Limiting Local Account Use of Blank Passwords to Console-Logon Only
Admittedly, the password policy should prevent the use of blank passwords entirely.
However, you should recall that someone who has the password to the local
Administrator's account (or other account with membership in the local Administrators
group) could modify the local account and password policy to permit blank passwords
and modify an account in order to use it. When the use of blank passwords is limited to
console logon only (an option for only Windows XP and Windows Server 2003 systems),
an account with a blank password cannot be used for network logon. The user must work
on the Windows XP or Windows Server 2003 system in which the account exists. You
have effectively prevented an intruder from using the local Administrator account (or any
other privileged account) to access files, folders, registry keys, and so on, on this
machine. This configuration also prevents applications such as FTP, Telnet, and terminal
services from using an account with a blank password. However, Microsoft advises that
applications requiring remote access be written to bypass this setting.
Security Through Obscurity
- Of course, security through obscurity will not work, if obscurity is your only line of
defense. However, making things more difficult for attackers is a useful practice,
especially when it comes to protecting the local Administrator account. The option
allowing one to rename this account existed already in Windows 2000, and remains a part
of Windows XP and Windows Server 2003. However, as was mentioned earlier, it won't
stop a qualified intruder, since the task of determining which of the accounts is the local
Administrator's account would not be too difficult. Being well aware of this weak point,
Microsoft has introduced several new protective measures, intended to make this harder.
They can be enforced via Group Policy (under Local Policy | Security Options).
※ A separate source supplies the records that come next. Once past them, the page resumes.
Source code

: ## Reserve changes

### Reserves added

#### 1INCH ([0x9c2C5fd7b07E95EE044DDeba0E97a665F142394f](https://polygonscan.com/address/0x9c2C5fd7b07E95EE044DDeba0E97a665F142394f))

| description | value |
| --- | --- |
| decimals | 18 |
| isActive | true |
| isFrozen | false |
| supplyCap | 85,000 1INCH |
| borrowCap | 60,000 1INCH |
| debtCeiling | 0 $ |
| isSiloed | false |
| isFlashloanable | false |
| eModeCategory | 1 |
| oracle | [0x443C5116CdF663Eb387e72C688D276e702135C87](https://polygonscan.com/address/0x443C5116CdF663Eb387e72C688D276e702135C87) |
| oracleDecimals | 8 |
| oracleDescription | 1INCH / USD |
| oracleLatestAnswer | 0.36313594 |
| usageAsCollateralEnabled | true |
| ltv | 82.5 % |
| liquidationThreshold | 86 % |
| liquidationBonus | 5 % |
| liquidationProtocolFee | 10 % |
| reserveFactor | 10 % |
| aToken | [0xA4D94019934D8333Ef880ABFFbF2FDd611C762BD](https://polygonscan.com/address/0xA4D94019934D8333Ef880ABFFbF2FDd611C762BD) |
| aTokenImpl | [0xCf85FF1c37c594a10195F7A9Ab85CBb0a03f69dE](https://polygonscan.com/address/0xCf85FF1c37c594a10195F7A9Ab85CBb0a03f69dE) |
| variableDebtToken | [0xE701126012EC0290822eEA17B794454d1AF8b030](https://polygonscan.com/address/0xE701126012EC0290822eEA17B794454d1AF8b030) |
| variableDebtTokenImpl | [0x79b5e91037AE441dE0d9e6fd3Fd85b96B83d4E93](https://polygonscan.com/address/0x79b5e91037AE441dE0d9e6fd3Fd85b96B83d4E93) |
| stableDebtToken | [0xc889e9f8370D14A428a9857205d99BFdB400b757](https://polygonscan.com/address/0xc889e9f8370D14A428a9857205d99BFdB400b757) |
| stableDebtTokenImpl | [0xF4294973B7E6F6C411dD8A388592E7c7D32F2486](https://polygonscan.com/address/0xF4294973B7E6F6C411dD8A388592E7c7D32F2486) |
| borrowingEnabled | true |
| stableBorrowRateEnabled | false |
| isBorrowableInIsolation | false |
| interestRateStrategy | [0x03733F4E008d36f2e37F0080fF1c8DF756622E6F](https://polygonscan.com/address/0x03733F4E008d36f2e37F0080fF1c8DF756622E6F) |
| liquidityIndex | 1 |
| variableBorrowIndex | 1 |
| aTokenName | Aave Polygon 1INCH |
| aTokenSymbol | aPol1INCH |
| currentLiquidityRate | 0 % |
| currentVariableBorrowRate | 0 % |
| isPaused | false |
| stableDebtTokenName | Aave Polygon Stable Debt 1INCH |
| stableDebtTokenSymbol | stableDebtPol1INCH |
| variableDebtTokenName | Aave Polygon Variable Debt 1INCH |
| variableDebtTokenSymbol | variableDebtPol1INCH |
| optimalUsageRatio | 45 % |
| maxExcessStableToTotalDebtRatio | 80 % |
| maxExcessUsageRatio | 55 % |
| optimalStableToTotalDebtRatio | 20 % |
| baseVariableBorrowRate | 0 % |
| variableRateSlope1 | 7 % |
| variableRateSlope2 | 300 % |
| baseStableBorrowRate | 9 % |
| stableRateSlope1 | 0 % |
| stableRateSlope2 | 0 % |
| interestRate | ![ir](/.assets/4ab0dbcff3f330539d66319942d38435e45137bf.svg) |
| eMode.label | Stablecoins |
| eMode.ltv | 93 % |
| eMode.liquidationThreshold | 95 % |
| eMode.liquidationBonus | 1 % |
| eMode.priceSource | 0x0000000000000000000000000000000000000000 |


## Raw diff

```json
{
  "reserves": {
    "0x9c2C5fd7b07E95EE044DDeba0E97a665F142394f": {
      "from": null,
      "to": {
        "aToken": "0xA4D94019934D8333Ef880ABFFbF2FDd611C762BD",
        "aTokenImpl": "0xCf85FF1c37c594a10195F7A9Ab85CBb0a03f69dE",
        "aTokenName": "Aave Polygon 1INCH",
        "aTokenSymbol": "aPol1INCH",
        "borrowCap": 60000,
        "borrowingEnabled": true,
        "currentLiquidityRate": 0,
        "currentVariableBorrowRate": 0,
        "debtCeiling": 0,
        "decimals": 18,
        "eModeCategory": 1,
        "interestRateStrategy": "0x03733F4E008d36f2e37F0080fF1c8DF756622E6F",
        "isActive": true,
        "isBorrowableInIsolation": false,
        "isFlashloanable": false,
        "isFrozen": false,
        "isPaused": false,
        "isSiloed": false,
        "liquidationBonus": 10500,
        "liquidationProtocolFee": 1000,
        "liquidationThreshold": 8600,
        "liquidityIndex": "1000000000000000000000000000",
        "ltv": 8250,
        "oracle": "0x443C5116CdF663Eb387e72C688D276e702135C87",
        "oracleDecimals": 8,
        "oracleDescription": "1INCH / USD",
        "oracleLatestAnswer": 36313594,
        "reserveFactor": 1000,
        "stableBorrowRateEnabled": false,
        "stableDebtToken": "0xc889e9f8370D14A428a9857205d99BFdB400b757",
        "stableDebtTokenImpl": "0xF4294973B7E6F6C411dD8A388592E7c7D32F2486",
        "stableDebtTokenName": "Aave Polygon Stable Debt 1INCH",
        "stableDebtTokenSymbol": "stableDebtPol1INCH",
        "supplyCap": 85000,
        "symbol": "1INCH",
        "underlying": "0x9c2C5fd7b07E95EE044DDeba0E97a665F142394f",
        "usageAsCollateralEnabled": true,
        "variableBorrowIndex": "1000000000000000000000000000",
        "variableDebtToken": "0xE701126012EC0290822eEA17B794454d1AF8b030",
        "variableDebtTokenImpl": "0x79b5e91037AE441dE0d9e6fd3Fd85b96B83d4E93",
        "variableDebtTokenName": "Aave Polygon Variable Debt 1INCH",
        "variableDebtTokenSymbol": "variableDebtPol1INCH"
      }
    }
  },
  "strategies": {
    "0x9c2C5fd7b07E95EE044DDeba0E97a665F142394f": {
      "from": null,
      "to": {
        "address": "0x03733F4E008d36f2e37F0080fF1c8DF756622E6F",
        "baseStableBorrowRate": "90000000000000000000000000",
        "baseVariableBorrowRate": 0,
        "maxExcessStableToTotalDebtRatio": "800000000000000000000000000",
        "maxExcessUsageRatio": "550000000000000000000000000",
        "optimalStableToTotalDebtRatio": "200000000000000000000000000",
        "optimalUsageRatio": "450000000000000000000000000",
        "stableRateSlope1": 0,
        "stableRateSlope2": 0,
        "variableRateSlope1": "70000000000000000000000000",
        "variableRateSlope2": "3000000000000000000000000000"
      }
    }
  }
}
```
The list
of these new policies includes:
Network access: Allow Anonymous SID and Name Translation. When this
setting is enabled, the system will answer anonymous requests for the name of the
account associated with SID belonging to the local Administrator account. Since
the local Administrator account is associated with the well-known SID, the task of
determining the new name of this account becomes trivial. If you disable this
setting, such an anonymous request will be denied. It is recommended that the user
enable this setting for all domain-level accounts via the Default Domain Group
Policy MMC snap-in. Local account settings can be different and may be set by
changing this security option within a group policy linked to the specific
organizational unit within which the machine account resides.
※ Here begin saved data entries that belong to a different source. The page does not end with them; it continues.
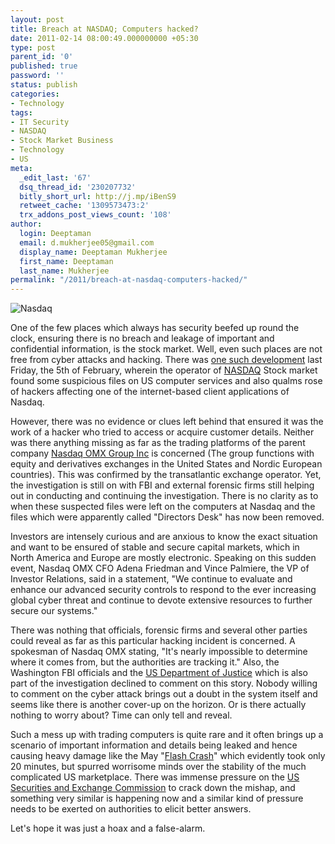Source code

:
 ```yaml
---
layout: post
title: Breach at NASDAQ; Computers hacked?
date: 2011-02-14 08:00:49.000000000 +05:30
type: post
parent_id: '0'
published: true
password: ''
status: publish
categories:
- Technology
tags:
- IT Security
- NASDAQ
- Stock Market Business
- Technology
- US
meta:
  _edit_last: '67'
  dsq_thread_id: '230207732'
  bitly_short_url: http://j.mp/iBenS9
  retweet_cache: '1309573473:2'
  trx_addons_post_views_count: '108'
author:
  login: Deeptaman
  email: d.mukherjee05@gmail.com
  display_name: Deeptaman Mukherjee
  first_name: Deeptaman
  last_name: Mukherjee
permalink: "/2011/breach-at-nasdaq-computers-hacked/"
---
```

<p><img src="{{ site.baseurl }}/assets/2011/02/nasdaq.jpg" alt="Nasdaq" /></p>
<p>One of the few places which always has security beefed up round the clock, ensuring there is no breach and leakage of important and confidential information, is the stock market. Well, even such places are not free from cyber attacks and hacking. There was <a href="http://online.wsj.com/article/SB10001424052748704709304576124502351634690.html">one such development</a> last Friday, the 5th of February, wherein the operator of <a href="http://www.nasdaq.com/">NASDAQ</a> Stock market found some suspicious files on US computer services and also qualms rose of hackers affecting one of the internet-based client applications of Nasdaq.</p>
<p><!--more--></p>
<p>However, there was no evidence or clues left behind that ensured it was the work of a hacker who tried to access or acquire customer details. Neither was there anything missing as far as the trading platforms of the parent company <a href="http://www.nasdaqomx.com/">Nasdaq OMX Group Inc</a> is concerned (The group functions with equity and derivatives exchanges in the United States and Nordic European countries). This was confirmed by the transatlantic exchange operator. Yet, the investigation is still on with FBI and external forensic firms still helping out in conducting and continuing the investigation. There is no clarity as to when these suspected files were left on the computers at Nasdaq and the files which were apparently called "Directors Desk" has now been removed. </p>
<p>Investors are intensely curious and are anxious to know the exact situation and want to be ensured of stable and secure capital markets, which in North America and Europe are mostly electronic. Speaking on this sudden event, Nasdaq OMX CFO Adena Friedman and Vince Palmiere, the VP of Investor Relations, said in a statement, "We continue to evaluate and enhance our advanced security controls to respond to the ever increasing global cyber threat and continue to devote extensive resources to further secure our systems."</p>
<p>There was nothing that officials, forensic firms and several other parties could reveal as far as this particular hacking incident is concerned. A spokesman of Nasdaq OMX stating, "It's nearly impossible to determine where it comes from, but the authorities are tracking it." Also, the Washington FBI officials and the <a href="http://www.justice.gov/">US Department of Justice</a> which is also part of the investigation declined to comment on this story. Nobody willing to comment on the cyber attack brings out a doubt in the system itself and seems like there is another cover-up on the horizon. Or is there actually nothing to worry about? Time can only tell and reveal.</p>
<p>Such a mess up with trading computers is quite rare and it often brings up a scenario of important information and details being leaked and hence causing heavy damage like the May "<a href="http://en.wikipedia.org/wiki/2010_Flash_Crash">Flash Crash</a>" which evidently took only 20 minutes, but spurred worrisome minds over the stability of the much complicated US marketplace. There was immense pressure on the <a href="http://www.sec.gov/">US Securities and Exchange Commission</a> to crack down the mishap, and something very similar is happening now and a similar kind of pressure needs to be exerted on authorities to elicit better answers. </p>
<p>Let's hope it was just a hoax and a false-alarm.</p>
Network access: Do Not Allow Anonymous Enumeration of SAM Accounts.
This Windows XP and Windows Server 2003 security option prevents anonymous
access to a listing of Security Accounts Manager (SAM) accounts.
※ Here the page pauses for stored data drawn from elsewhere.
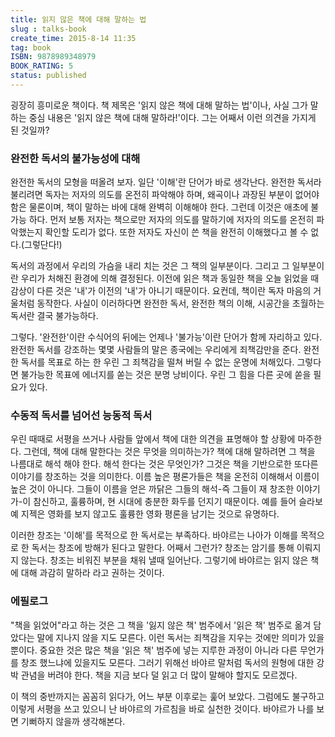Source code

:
 ```yaml
---
title: 읽지 않은 책에 대해 말하는 법
slug : talks-book
create_time: 2015-8-14 11:35
tag: book
ISBN: 9878989348979
BOOK_RATING: 5
status: published
---
```

굉장히 흥미로운 책이다. 책 제목은 '읽지 않은 책에 대해 말하는 법'이나, 사실 그가 말하는 중심 내용은 '읽지 않은 책에 대해 말하라!'이다. 그는 어째서 이런 의견을 가지게 된 것일까?
### 완전한 독서의 불가능성에 대해

완전한 독서의 모형을 떠올려 보자. 일단 '이해'란 단어가 바로 생각난다. 완전한 독서라 불리려면 독자는 저자의 의도를 온전히 파악해야 하며, 왜곡이나 과장된 부분이 없어야 함은 물론이며, 책이 말하는 바에 대해 완벽히 이해해야 한다. 그런데 이것은 애초에 불가능 하다. 먼저 보통 저자는 책으로만 저자의 의도를 말하기에 저자의 의도를 온전히 파악했는지 확인할 도리가 없다. 또한 저자도 자신이 쓴 책을 완전히 이해했다고 볼 수 없다.(그렇단다!) 

독서의 과정에서 우리의 가슴을 내리 치는 것은 그 책의 일부분이다. 그리고 그 일부분이란 우리가 처해진 환경에 의해 결정된다. 이전에 읽은 책과 동일한 책을 오늘 읽었을 때 감상이 다른 것은 '내'가 이전의 '내'가 아니기 때문이다. 요컨데, 책이란 독자 마음의 거울처럼 동작한다. 사실이 이러하다면 완전한 독서, 완전한 책의 이해, 시공간을 초월하는 독서란 결국 불가능하다. 

그렇다. '완전한'이란 수식어의 뒤에는 언제나 '불가능'이란 단어가 함께 자리하고 있다. 완전한 독서를 강조하는 몇몇 사람들의 말은 종국에는 우리에게 죄책감만을 준다. 완전한 독서를 목표로 하는 한 우린 그 죄책감을 떨쳐 버릴 수 없는 운명에 처해있다. 그렇다면 불가능한 목표에 에너지를 쏟는 것은 분명 낭비이다. 우린 그 힘을 다른 곳에 쏟을 필요가 있다. 

### 수동적 독서를 넘어선 능동적 독서 

우린 때때로 서평을 쓰거나 사람들 앞에서 책에 대한 의견을 표명해야 할 상황에 마주한다. 그런데, 책에 대해 말한다는 것은 무엇을 의미하는가? 책에 대해 말하려면 그 책을 나름대로 해석 해야 한다. 해석 한다는 것은 무엇인가? 그것은 책을 기반으로한 또다른 이야기를 창조하는 것을 의미한다. 이름 높은 평론가들은 책을 온전히 이해해서 이름이 높은 것이 아니다. 그들이 이름을 얻은 까닭은 그들의 해석-즉 그들이 재 창조한 이야기가-이 참신하고, 훌륭하며, 현 시대에 충분한 화두를 던지기 때문이다. 예를 들어 슬라보예 지젝은 영화를 보지 않고도 훌륭한 영화 평론을 남기는 것으로 유명하다. 

이러한 창조는 '이해'를 목적으로 한 독서로는 부족하다. 바야르는 나아가 이해를 목적으로 한 독서는 창조에 방해가 된다고 말한다. 어째서 그런가? 창조는 암기를 통해 이뤄지지 않는다. 창조는 비워진 부분을 채워 낼때 일어난다. 그렇기에 바야르는 읽지 않은 책에 대해 과감히 말하라 라고 권하는 것이다. 

### 에필로그

"책을 읽었어"라고 하는 것은 그 책을 '잃지 않은 책' 범주에서 '읽은 책' 범주로 옮겨 담았다는 말에 지나지 않을 지도 모른다. 이런 독서는 죄책감을 지우는 것에만 의미가 있을 뿐이다. 중요한 것은 많은 책을 '읽은 책' 범주에 넣는 지루한 과정이 아니라 다른 무언가를 창조 했느냐에 있을지도 모른다. 그러기 위해선 바야르 말처럼 독서의 원형에 대한 강박 관념을 버려야 한다. 책을 지금 보다 덜 읽고 더 많이 말해야 할지도 모르겠다. 

이 책의 중반까지는 꼼꼼히 읽다가, 어느 부분 이후로는 훑어 보았다. 그럼에도 불구하고 이렇게 서평을 쓰고 있으니 난 바야르의 가르침을 바로 실천한 것이다. 바야르가 나를 보면 기뻐하지 않을까 생각해본다.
Note This option is useful in obscuring information about the domain, especially if
your organization uses naming conventions for user accounts. If the attacker
knows that your organization uses naming conventions, he or she can deduce the
rules used in these conventions, and thus easily guess the correct account name
for some employees. On the other hand, it has implications for trusts, because
some functions require the ability to anonymously list accounts. For example,
the administrator of a trusting domain must be an authenticated user of a trusted
domain in order to perform administrative tasks such as accessing the list of
accounts of the trusted domain when assigning access to resources to trusted
domain users. Actually, when performing such tasks, Windows Server 2003
prompts for and account and password for the trusted domain.